[Stored data entries]
Start of Block
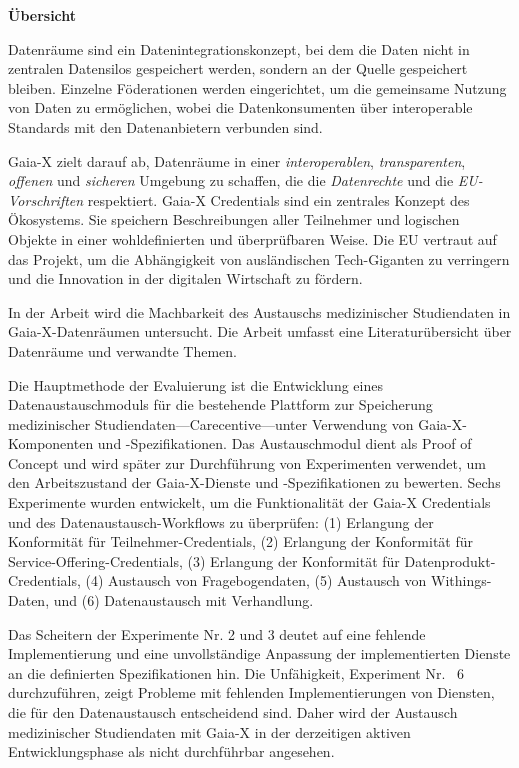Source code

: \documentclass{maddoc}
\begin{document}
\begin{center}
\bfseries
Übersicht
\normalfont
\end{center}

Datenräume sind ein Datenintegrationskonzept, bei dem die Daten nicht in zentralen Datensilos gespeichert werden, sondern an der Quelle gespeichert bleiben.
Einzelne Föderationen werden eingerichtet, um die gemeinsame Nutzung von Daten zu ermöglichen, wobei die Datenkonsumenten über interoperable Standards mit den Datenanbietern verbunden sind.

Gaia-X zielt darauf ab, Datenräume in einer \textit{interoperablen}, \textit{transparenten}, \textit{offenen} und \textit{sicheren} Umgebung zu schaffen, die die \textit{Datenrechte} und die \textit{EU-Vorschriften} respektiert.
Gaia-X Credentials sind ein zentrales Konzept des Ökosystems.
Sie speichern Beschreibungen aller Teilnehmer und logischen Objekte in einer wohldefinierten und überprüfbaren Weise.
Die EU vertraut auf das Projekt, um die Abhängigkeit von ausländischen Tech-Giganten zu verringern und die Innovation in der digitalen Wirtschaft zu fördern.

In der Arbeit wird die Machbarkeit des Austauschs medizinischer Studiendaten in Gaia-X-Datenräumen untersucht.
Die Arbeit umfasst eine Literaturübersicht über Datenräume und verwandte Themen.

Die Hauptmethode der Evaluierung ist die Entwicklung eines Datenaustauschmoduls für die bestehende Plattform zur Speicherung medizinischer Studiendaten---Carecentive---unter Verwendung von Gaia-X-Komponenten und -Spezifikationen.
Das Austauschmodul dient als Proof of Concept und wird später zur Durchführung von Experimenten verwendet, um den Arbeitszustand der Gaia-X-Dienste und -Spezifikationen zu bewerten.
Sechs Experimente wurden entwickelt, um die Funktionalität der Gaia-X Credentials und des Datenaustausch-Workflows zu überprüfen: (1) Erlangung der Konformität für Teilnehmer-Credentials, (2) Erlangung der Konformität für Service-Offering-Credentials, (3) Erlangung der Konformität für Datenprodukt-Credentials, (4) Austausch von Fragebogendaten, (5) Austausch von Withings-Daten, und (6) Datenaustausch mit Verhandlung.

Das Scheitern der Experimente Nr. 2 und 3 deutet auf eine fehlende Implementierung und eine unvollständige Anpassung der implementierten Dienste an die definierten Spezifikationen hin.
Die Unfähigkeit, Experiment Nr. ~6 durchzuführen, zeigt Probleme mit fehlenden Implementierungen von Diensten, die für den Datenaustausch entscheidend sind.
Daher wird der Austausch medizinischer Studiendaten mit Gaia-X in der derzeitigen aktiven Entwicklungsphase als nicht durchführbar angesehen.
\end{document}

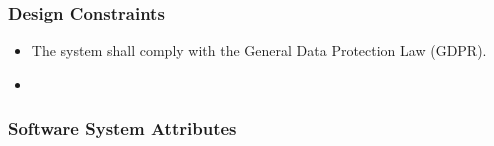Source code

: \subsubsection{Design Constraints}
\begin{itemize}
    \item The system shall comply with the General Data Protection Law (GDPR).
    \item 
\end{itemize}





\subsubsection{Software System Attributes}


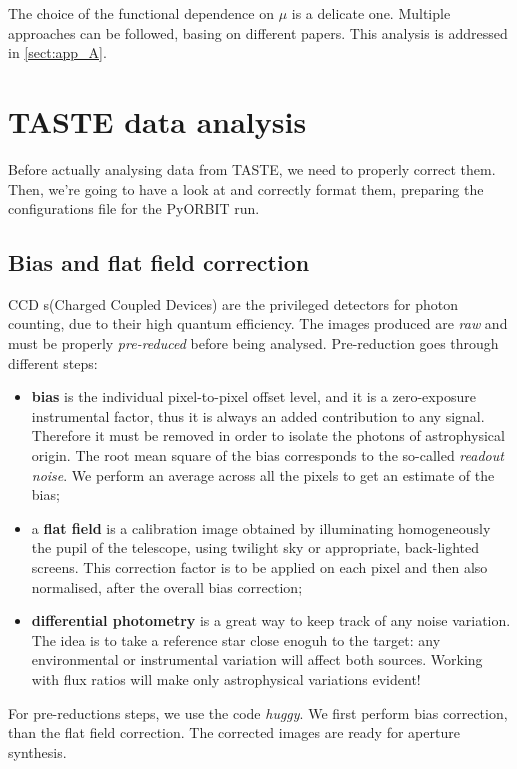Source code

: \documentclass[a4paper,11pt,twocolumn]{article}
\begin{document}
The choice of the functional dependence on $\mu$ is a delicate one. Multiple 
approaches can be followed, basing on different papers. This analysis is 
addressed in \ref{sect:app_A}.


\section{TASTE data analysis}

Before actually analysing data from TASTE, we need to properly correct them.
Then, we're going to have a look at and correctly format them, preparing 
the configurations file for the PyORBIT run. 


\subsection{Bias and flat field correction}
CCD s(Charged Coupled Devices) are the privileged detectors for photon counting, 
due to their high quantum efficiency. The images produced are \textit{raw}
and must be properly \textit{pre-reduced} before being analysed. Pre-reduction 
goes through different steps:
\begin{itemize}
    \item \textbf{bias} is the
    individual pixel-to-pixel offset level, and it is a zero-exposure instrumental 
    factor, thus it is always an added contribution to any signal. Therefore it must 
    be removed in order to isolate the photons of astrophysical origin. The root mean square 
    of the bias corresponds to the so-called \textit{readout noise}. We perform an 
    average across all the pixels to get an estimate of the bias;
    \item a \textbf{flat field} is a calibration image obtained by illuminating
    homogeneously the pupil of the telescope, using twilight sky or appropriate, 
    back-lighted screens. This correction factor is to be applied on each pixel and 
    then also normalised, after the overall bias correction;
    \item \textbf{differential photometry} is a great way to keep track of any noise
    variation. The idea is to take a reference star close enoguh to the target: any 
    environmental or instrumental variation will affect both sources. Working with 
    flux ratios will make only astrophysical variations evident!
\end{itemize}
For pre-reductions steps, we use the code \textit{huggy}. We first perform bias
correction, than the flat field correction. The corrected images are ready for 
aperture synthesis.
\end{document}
End of Block
**Prompt:**
Drop the pictures and set down the data above exactly.

**Problem solution:**
Source code

: \documentclass{maddoc}
\begin{document}
\begin{center}
\bfseries
Übersicht
\normalfont
\end{center}

Datenräume sind ein Datenintegrationskonzept, bei dem die Daten nicht in zentralen Datensilos gespeichert werden, sondern an der Quelle gespeichert bleiben.
Einzelne Föderationen werden eingerichtet, um die gemeinsame Nutzung von Daten zu ermöglichen, wobei die Datenkonsumenten über interoperable Standards mit den Datenanbietern verbunden sind.

Gaia-X zielt darauf ab, Datenräume in einer \textit{interoperablen}, \textit{transparenten}, \textit{offenen} und \textit{sicheren} Umgebung zu schaffen, die die \textit{Datenrechte} und die \textit{EU-Vorschriften} respektiert.
Gaia-X Credentials sind ein zentrales Konzept des Ökosystems.
Sie speichern Beschreibungen aller Teilnehmer und logischen Objekte in einer wohldefinierten und überprüfbaren Weise.
Die EU vertraut auf das Projekt, um die Abhängigkeit von ausländischen Tech-Giganten zu verringern und die Innovation in der digitalen Wirtschaft zu fördern.

In der Arbeit wird die Machbarkeit des Austauschs medizinischer Studiendaten in Gaia-X-Datenräumen untersucht.
Die Arbeit umfasst eine Literaturübersicht über Datenräume und verwandte Themen.

Die Hauptmethode der Evaluierung ist die Entwicklung eines Datenaustauschmoduls für die bestehende Plattform zur Speicherung medizinischer Studiendaten---Carecentive---unter Verwendung von Gaia-X-Komponenten und -Spezifikationen.
Das Austauschmodul dient als Proof of Concept und wird später zur Durchführung von Experimenten verwendet, um den Arbeitszustand der Gaia-X-Dienste und -Spezifikationen zu bewerten.
Sechs Experimente wurden entwickelt, um die Funktionalität der Gaia-X Credentials und des Datenaustausch-Workflows zu überprüfen: (1) Erlangung der Konformität für Teilnehmer-Credentials, (2) Erlangung der Konformität für Service-Offering-Credentials, (3) Erlangung der Konformität für Datenprodukt-Credentials, (4) Austausch von Fragebogendaten, (5) Austausch von Withings-Daten, und (6) Datenaustausch mit Verhandlung.

Das Scheitern der Experimente Nr. 2 und 3 deutet auf eine fehlende Implementierung und eine unvollständige Anpassung der implementierten Dienste an die definierten Spezifikationen hin.
Die Unfähigkeit, Experiment Nr. ~6 durchzuführen, zeigt Probleme mit fehlenden Implementierungen von Diensten, die für den Datenaustausch entscheidend sind.
Daher wird der Austausch medizinischer Studiendaten mit Gaia-X in der derzeitigen aktiven Entwicklungsphase als nicht durchführbar angesehen.
\end{document}

Source code

: \subsubsection{Design Constraints}
\begin{itemize}
    \item The system shall comply with the General Data Protection Law (GDPR).
    \item 
\end{itemize}





\subsubsection{Software System Attributes}


Source code

: \documentclass[a4paper,11pt,twocolumn]{article}
\begin{document}
The choice of the functional dependence on $\mu$ is a delicate one. Multiple 
approaches can be followed, basing on different papers. This analysis is 
addressed in \ref{sect:app_A}.


\section{TASTE data analysis}

Before actually analysing data from TASTE, we need to properly correct them.
Then, we're going to have a look at and correctly format them, preparing 
the configurations file for the PyORBIT run. 


\subsection{Bias and flat field correction}
CCD s(Charged Coupled Devices) are the privileged detectors for photon counting, 
due to their high quantum efficiency. The images produced are \textit{raw}
and must be properly \textit{pre-reduced} before being analysed. Pre-reduction 
goes through different steps:
\begin{itemize}
    \item \textbf{bias} is the
    individual pixel-to-pixel offset level, and it is a zero-exposure instrumental 
    factor, thus it is always an added contribution to any signal. Therefore it must 
    be removed in order to isolate the photons of astrophysical origin. The root mean square 
    of the bias corresponds to the so-called \textit{readout noise}. We perform an 
    average across all the pixels to get an estimate of the bias;
    \item a \textbf{flat field} is a calibration image obtained by illuminating
    homogeneously the pupil of the telescope, using twilight sky or appropriate, 
    back-lighted screens. This correction factor is to be applied on each pixel and 
    then also normalised, after the overall bias correction;
    \item \textbf{differential photometry} is a great way to keep track of any noise
    variation. The idea is to take a reference star close enoguh to the target: any 
    environmental or instrumental variation will affect both sources. Working with 
    flux ratios will make only astrophysical variations evident!
\end{itemize}
For pre-reductions steps, we use the code \textit{huggy}. We first perform bias
correction, than the flat field correction. The corrected images are ready for 
aperture synthesis.
\end{document}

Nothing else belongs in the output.